Effectiveness should be the highest priority with the new strategic focus of collective defence. The Declaration states, “We will ensure that the current NATO Command Structure remains robust, agile, and able to undertake all elements of effective command and control for simultaneous challenges.” In the past, Dr. Zapfe argues that NATO success came from well-practiced and well-drilled command and control structures, coupled with strong ad-hoc generated troops, not multinationality. There will still be a high degree of cooperative exercises and training, as this is fundamentally essential to the continued strength of the Alliance. These exercises and training, however, will focus on grand scheme multinational integration, rather than the low tactical level integration of the past. This will ensure that force structures will focus on combat-effectiveness rather than national composition. Moving away from “issues of political symbolism” and working toward “actual warfighting capability; and again, counting on a multinational corps including, potentially, multinational divisions or even brigades, is a risky bet.”
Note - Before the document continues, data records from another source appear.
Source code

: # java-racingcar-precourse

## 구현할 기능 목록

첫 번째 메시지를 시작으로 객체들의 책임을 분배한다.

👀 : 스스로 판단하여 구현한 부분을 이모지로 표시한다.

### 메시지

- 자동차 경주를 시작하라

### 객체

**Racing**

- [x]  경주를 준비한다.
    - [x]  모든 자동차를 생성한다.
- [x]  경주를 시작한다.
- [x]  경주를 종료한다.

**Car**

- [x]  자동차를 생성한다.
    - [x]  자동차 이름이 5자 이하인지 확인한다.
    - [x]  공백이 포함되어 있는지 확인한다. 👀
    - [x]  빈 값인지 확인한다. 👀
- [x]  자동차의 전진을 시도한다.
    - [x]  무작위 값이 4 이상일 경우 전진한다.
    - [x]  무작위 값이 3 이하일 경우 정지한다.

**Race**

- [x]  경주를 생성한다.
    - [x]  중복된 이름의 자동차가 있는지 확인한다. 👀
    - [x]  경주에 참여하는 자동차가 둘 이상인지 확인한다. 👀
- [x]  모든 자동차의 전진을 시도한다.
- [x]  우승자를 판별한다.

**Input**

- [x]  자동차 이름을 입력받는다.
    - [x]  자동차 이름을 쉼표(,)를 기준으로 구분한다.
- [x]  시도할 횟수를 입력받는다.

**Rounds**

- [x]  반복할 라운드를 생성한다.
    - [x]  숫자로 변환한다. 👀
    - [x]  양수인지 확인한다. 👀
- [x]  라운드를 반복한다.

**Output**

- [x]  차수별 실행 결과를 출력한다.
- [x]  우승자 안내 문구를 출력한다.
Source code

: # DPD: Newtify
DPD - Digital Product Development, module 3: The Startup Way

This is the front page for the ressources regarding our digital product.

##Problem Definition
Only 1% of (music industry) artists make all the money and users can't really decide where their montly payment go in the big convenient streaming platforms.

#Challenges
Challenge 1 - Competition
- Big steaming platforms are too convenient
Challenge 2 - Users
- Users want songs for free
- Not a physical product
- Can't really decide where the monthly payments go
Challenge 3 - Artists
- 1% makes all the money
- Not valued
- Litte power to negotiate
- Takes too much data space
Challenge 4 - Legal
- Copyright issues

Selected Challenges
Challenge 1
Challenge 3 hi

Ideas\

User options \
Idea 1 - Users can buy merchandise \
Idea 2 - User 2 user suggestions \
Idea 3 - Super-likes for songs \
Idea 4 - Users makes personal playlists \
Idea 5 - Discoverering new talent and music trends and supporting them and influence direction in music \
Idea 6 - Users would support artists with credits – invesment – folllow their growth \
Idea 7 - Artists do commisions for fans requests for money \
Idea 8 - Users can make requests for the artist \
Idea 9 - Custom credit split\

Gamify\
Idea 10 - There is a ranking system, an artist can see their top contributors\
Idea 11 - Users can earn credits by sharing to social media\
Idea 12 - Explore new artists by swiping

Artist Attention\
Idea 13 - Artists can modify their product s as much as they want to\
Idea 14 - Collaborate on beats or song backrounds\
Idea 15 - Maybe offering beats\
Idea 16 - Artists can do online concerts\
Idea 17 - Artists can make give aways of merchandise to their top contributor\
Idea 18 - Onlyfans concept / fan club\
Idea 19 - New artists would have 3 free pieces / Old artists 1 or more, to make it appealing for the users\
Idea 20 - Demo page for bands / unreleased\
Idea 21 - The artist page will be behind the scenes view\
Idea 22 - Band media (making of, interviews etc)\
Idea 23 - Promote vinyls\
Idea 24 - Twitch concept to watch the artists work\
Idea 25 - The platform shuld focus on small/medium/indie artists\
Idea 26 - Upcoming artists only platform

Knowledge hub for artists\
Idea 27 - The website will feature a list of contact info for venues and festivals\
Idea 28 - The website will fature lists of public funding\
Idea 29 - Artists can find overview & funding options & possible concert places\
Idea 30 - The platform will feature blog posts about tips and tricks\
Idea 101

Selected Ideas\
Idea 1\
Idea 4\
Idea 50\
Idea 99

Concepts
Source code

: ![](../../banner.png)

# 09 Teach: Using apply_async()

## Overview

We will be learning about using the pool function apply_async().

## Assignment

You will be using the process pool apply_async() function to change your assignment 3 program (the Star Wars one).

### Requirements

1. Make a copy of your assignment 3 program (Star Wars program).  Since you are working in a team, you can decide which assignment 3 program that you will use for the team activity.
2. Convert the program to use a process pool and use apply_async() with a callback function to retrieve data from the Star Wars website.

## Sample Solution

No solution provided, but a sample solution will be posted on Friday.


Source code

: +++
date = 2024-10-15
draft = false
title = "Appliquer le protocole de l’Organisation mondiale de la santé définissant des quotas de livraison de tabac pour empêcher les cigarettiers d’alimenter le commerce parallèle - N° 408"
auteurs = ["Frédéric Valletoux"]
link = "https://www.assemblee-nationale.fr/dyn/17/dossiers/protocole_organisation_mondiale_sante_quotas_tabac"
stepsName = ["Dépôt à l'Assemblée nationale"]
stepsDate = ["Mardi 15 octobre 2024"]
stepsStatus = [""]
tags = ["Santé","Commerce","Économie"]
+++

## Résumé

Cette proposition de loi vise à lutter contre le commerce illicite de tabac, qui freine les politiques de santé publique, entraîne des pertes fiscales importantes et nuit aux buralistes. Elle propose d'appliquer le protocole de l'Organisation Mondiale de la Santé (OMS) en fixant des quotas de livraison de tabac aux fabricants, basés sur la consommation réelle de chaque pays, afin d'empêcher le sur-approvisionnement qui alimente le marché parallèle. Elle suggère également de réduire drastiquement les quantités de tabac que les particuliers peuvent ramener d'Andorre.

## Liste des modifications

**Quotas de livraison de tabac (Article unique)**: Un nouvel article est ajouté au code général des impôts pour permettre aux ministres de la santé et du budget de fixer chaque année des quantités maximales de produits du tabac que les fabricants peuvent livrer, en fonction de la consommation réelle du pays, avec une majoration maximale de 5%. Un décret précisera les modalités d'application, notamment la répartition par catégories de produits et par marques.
Multinationality still has a role to play, but not as significant as the past. It will play a significant role in the institution of the Very High Readiness Joint Task Force (VJTF), “in the face of this ‘hybrid’ threat, the VJTF stands in the tradition of the [Allied Mobile Force] and can, as its predecessor, best be described as a ‘mobile tripwire,’ constituting a deployable guarantee of Alliance solidarity.” The VJTF will still require a high degree of multinational integration.
The key takeaway from the Wales Summit’s redirecting of NATO’s focus toward collective defence in terms of multinationality is that members will be required to utilize a greater portion of their own capabilities for their own concerns primarily, and contribute to the pooled resources secondarily. This requires political and resource independence that the current structure of multinationality makes difficult. As Dr. Zapfe states, “improving NATO’s capabilities is acknowledging that the current course falls short.”